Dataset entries
Content starts
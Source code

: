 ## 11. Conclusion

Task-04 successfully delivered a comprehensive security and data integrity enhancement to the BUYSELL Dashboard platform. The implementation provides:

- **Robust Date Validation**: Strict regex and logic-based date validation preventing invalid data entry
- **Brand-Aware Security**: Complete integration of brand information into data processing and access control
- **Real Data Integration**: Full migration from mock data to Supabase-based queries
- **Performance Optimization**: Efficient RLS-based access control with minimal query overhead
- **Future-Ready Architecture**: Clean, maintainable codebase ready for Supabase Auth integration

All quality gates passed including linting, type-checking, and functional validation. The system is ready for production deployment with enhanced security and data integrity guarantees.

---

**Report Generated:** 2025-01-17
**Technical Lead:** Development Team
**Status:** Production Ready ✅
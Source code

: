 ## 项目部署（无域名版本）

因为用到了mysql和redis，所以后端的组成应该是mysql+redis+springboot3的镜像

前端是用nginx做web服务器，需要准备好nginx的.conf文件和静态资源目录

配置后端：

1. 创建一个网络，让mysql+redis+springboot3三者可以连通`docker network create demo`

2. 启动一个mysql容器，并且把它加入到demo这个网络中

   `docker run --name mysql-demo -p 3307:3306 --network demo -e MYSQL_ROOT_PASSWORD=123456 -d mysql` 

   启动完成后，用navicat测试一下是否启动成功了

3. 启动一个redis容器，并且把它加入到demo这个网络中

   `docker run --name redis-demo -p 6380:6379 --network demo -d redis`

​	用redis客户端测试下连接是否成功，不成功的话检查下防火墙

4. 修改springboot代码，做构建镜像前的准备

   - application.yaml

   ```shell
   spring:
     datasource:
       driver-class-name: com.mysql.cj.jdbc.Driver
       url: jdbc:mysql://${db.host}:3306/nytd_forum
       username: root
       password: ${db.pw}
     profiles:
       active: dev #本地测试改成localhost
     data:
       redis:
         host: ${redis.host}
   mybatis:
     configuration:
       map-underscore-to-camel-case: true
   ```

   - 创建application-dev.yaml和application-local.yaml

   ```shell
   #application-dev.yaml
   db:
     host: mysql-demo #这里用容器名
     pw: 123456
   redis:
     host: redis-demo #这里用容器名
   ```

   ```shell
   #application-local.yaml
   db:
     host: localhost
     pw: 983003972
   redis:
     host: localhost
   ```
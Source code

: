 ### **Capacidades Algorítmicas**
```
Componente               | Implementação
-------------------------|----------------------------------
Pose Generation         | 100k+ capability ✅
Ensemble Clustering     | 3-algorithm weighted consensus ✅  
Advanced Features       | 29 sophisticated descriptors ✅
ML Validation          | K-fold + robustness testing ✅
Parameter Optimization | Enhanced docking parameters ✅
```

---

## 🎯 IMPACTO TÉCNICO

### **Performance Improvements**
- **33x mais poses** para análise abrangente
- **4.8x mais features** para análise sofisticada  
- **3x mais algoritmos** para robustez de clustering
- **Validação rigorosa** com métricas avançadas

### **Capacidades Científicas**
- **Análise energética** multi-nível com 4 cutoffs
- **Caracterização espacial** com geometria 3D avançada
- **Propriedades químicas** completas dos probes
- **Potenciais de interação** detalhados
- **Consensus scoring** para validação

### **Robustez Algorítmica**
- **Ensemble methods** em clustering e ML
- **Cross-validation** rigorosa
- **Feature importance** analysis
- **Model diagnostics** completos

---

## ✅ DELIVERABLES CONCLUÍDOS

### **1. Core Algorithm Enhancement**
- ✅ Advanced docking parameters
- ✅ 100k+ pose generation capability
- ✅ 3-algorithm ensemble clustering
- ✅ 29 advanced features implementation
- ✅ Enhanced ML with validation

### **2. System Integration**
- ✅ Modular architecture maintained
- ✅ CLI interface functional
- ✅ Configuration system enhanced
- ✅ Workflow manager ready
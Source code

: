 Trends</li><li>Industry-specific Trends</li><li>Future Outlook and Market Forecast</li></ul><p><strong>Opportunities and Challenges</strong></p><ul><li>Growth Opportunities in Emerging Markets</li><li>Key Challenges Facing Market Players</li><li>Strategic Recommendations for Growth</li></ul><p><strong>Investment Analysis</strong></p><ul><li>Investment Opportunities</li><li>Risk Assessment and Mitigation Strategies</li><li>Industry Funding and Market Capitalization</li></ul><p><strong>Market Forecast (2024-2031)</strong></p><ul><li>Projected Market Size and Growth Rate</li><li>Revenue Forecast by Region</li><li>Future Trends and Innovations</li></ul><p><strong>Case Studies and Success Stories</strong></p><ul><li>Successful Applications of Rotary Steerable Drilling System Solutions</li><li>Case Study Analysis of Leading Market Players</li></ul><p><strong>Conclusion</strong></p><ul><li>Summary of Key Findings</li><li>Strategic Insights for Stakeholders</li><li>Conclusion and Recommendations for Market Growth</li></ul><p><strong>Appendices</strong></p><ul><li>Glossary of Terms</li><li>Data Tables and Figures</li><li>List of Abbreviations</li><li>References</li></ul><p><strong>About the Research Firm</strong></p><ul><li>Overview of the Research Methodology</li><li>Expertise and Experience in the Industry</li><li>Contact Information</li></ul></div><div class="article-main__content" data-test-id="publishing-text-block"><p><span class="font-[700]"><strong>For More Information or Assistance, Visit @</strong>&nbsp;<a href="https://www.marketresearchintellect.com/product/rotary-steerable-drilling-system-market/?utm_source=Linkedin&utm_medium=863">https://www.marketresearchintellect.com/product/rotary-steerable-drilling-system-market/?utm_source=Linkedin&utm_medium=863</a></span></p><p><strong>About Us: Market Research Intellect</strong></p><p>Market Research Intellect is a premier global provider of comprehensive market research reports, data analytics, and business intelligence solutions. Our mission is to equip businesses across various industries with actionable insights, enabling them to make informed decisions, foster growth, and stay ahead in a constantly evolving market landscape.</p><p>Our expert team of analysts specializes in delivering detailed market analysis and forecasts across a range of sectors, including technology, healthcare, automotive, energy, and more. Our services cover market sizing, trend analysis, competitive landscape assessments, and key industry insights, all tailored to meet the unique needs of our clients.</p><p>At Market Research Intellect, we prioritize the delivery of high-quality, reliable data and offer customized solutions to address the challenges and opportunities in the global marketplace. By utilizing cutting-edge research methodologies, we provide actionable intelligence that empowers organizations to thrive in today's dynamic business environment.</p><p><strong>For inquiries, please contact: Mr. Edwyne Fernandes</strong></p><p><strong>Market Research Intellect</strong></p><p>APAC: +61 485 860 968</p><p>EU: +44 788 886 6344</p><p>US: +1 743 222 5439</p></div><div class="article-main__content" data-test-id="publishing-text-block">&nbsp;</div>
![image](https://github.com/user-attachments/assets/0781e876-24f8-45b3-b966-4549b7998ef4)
Content ends
- WHAT IS EXPECTED -
From the first line to the last, retype the records exactly.

- RESULT -
Source code

: ## 11. Conclusion

Task-04 successfully delivered a comprehensive security and data integrity enhancement to the BUYSELL Dashboard platform. The implementation provides:

- **Robust Date Validation**: Strict regex and logic-based date validation preventing invalid data entry
- **Brand-Aware Security**: Complete integration of brand information into data processing and access control
- **Real Data Integration**: Full migration from mock data to Supabase-based queries
- **Performance Optimization**: Efficient RLS-based access control with minimal query overhead
- **Future-Ready Architecture**: Clean, maintainable codebase ready for Supabase Auth integration

All quality gates passed including linting, type-checking, and functional validation. The system is ready for production deployment with enhanced security and data integrity guarantees.

---

**Report Generated:** 2025-01-17
**Technical Lead:** Development Team
**Status:** Production Ready ✅
Source code

: ## 项目部署（无域名版本）

因为用到了mysql和redis，所以后端的组成应该是mysql+redis+springboot3的镜像

前端是用nginx做web服务器，需要准备好nginx的.conf文件和静态资源目录

配置后端：

1. 创建一个网络，让mysql+redis+springboot3三者可以连通`docker network create demo`

2. 启动一个mysql容器，并且把它加入到demo这个网络中

   `docker run --name mysql-demo -p 3307:3306 --network demo -e MYSQL_ROOT_PASSWORD=123456 -d mysql` 

   启动完成后，用navicat测试一下是否启动成功了

3. 启动一个redis容器，并且把它加入到demo这个网络中

   `docker run --name redis-demo -p 6380:6379 --network demo -d redis`

​	用redis客户端测试下连接是否成功，不成功的话检查下防火墙

4. 修改springboot代码，做构建镜像前的准备

   - application.yaml

   ```shell
   spring:
     datasource:
       driver-class-name: com.mysql.cj.jdbc.Driver
       url: jdbc:mysql://${db.host}:3306/nytd_forum
       username: root
       password: ${db.pw}
     profiles:
       active: dev #本地测试改成localhost
     data:
       redis:
         host: ${redis.host}
   mybatis:
     configuration:
       map-underscore-to-camel-case: true
   ```

   - 创建application-dev.yaml和application-local.yaml

   ```shell
   #application-dev.yaml
   db:
     host: mysql-demo #这里用容器名
     pw: 123456
   redis:
     host: redis-demo #这里用容器名
   ```

   ```shell
   #application-local.yaml
   db:
     host: localhost
     pw: 983003972
   redis:
     host: localhost
   ```
Source code

: ### **Capacidades Algorítmicas**
```
Componente               | Implementação
-------------------------|----------------------------------
Pose Generation         | 100k+ capability ✅
Ensemble Clustering     | 3-algorithm weighted consensus ✅  
Advanced Features       | 29 sophisticated descriptors ✅
ML Validation          | K-fold + robustness testing ✅
Parameter Optimization | Enhanced docking parameters ✅
```

---

## 🎯 IMPACTO TÉCNICO

### **Performance Improvements**
- **33x mais poses** para análise abrangente
- **4.8x mais features** para análise sofisticada  
- **3x mais algoritmos** para robustez de clustering
- **Validação rigorosa** com métricas avançadas

### **Capacidades Científicas**
- **Análise energética** multi-nível com 4 cutoffs
- **Caracterização espacial** com geometria 3D avançada
- **Propriedades químicas** completas dos probes
- **Potenciais de interação** detalhados
- **Consensus scoring** para validação

### **Robustez Algorítmica**
- **Ensemble methods** em clustering e ML
- **Cross-validation** rigorosa
- **Feature importance** analysis
- **Model diagnostics** completos

---

## ✅ DELIVERABLES CONCLUÍDOS

### **1. Core Algorithm Enhancement**
- ✅ Advanced docking parameters
- ✅ 100k+ pose generation capability
- ✅ 3-algorithm ensemble clustering
- ✅ 29 advanced features implementation
- ✅ Enhanced ML with validation

### **2. System Integration**
- ✅ Modular architecture maintained
- ✅ CLI interface functional
- ✅ Configuration system enhanced
- ✅ Workflow manager ready
Source code

: Trends</li><li>Industry-specific Trends</li><li>Future Outlook and Market Forecast</li></ul><p><strong>Opportunities and Challenges</strong></p><ul><li>Growth Opportunities in Emerging Markets</li><li>Key Challenges Facing Market Players</li><li>Strategic Recommendations for Growth</li></ul><p><strong>Investment Analysis</strong></p><ul><li>Investment Opportunities</li><li>Risk Assessment and Mitigation Strategies</li><li>Industry Funding and Market Capitalization</li></ul><p><strong>Market Forecast (2024-2031)</strong></p><ul><li>Projected Market Size and Growth Rate</li><li>Revenue Forecast by Region</li><li>Future Trends and Innovations</li></ul><p><strong>Case Studies and Success Stories</strong></p><ul><li>Successful Applications of Rotary Steerable Drilling System Solutions</li><li>Case Study Analysis of Leading Market Players</li></ul><p><strong>Conclusion</strong></p><ul><li>Summary of Key Findings</li><li>Strategic Insights for Stakeholders</li><li>Conclusion and Recommendations for Market Growth</li></ul><p><strong>Appendices</strong></p><ul><li>Glossary of Terms</li><li>Data Tables and Figures</li><li>List of Abbreviations</li><li>References</li></ul><p><strong>About the Research Firm</strong></p><ul><li>Overview of the Research Methodology</li><li>Expertise and Experience in the Industry</li><li>Contact Information</li></ul></div><div class="article-main__content" data-test-id="publishing-text-block"><p><span class="font-[700]"><strong>For More Information or Assistance, Visit @</strong>&nbsp;<a href="https://www.marketresearchintellect.com/product/rotary-steerable-drilling-system-market/?utm_source=Linkedin&utm_medium=863">https://www.marketresearchintellect.com/product/rotary-steerable-drilling-system-market/?utm_source=Linkedin&utm_medium=863</a></span></p><p><strong>About Us: Market Research Intellect</strong></p><p>Market Research Intellect is a premier global provider of comprehensive market research reports, data analytics, and business intelligence solutions. Our mission is to equip businesses across various industries with actionable insights, enabling them to make informed decisions, foster growth, and stay ahead in a constantly evolving market landscape.</p><p>Our expert team of analysts specializes in delivering detailed market analysis and forecasts across a range of sectors, including technology, healthcare, automotive, energy, and more. Our services cover market sizing, trend analysis, competitive landscape assessments, and key industry insights, all tailored to meet the unique needs of our clients.</p><p>At Market Research Intellect, we prioritize the delivery of high-quality, reliable data and offer customized solutions to address the challenges and opportunities in the global marketplace. By utilizing cutting-edge research methodologies, we provide actionable intelligence that empowers organizations to thrive in today's dynamic business environment.</p><p><strong>For inquiries, please contact: Mr. Edwyne Fernandes</strong></p><p><strong>Market Research Intellect</strong></p><p>APAC: +61 485 860 968</p><p>EU: +44 788 886 6344</p><p>US: +1 743 222 5439</p></div><div class="article-main__content" data-test-id="publishing-text-block">&nbsp;</div>
![image](https://github.com/user-attachments/assets/0781e876-24f8-45b3-b966-4549b7998ef4)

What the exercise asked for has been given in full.